When you take a picture with your camera set on Auto mode, you are delegating responsibility for determining the correct exposure to the camera. Depending on the 'brain' (or programmed chip) inside your camera, the result may be pleasing or not to your satisfaction. But before you blame the camera for your lousy pictures, it pays to understand a bit what goes on behind the scenes when you press the shutter release button. In this tutorial, we are going to look at what 'correct exposure' means.
A correctly exposed photograph will be one where the optimal amount of light will fall on the focal plane. Exposure on to film will create an image just as it does in for each individual pixel on our digital CCD. Too much light and the highlights will be blown out and the picture will be washed away in white light. Too little light and the image will be dark and less colourful. Correct exposure is a balance between shutter speed, which lets light in over a period of time, and aperture, which is a hole that depending on the size, will allow more or less light to enter the light tight box on our camera.

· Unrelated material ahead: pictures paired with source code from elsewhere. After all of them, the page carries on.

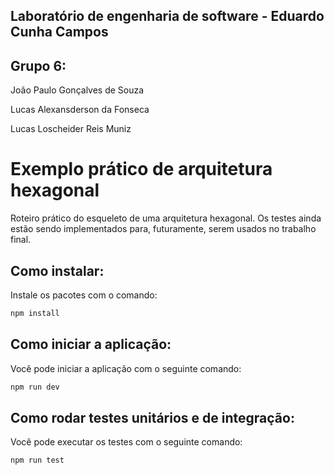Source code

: ## Laboratório de engenharia de software - Eduardo Cunha Campos

## Grupo 6:
João Paulo Gonçalves de Souza


Lucas Alexansderson da Fonseca


Lucas Loscheider Reis Muniz

# Exemplo prático de arquitetura hexagonal

Roteiro prático do esqueleto de uma arquitetura hexagonal. Os testes ainda estão sendo implementados para, futuramente, serem usados no trabalho final.

## Como instalar:
Instale os pacotes com o comando:
```bash
npm install
```

## Como iniciar a aplicação:
Você pode iniciar a aplicação com o seguinte comando:
```bash
npm run dev
```

## Como rodar testes unitários e de integração:
Você pode executar os testes com o seguinte comando:
```bash
npm run test
```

We know you already know this, if you have come this far with this ebook.
Let's go on and enjoy a more detailed explanation.
Color is a visual property of perception. Camera chip interprets the light that passes through the lens in a similar way as our brain interprets the light passing through our eyes. Our perception of color is a result of the journey undertaken by light.
Light travels from the light source onto an object and then it bounces off the object and continues to travels through our eyes onto receptors. Then information received is processed by the brain. The brain, being very considerate of our psyche, it balances the color of the light to a white point (simulating daylight).
The camera works in a similar manner as the human eye + brain: the light enters the lens and falls onto sensor and then the data gets processed and the software/firmware assigns corresponding values based on camera settings.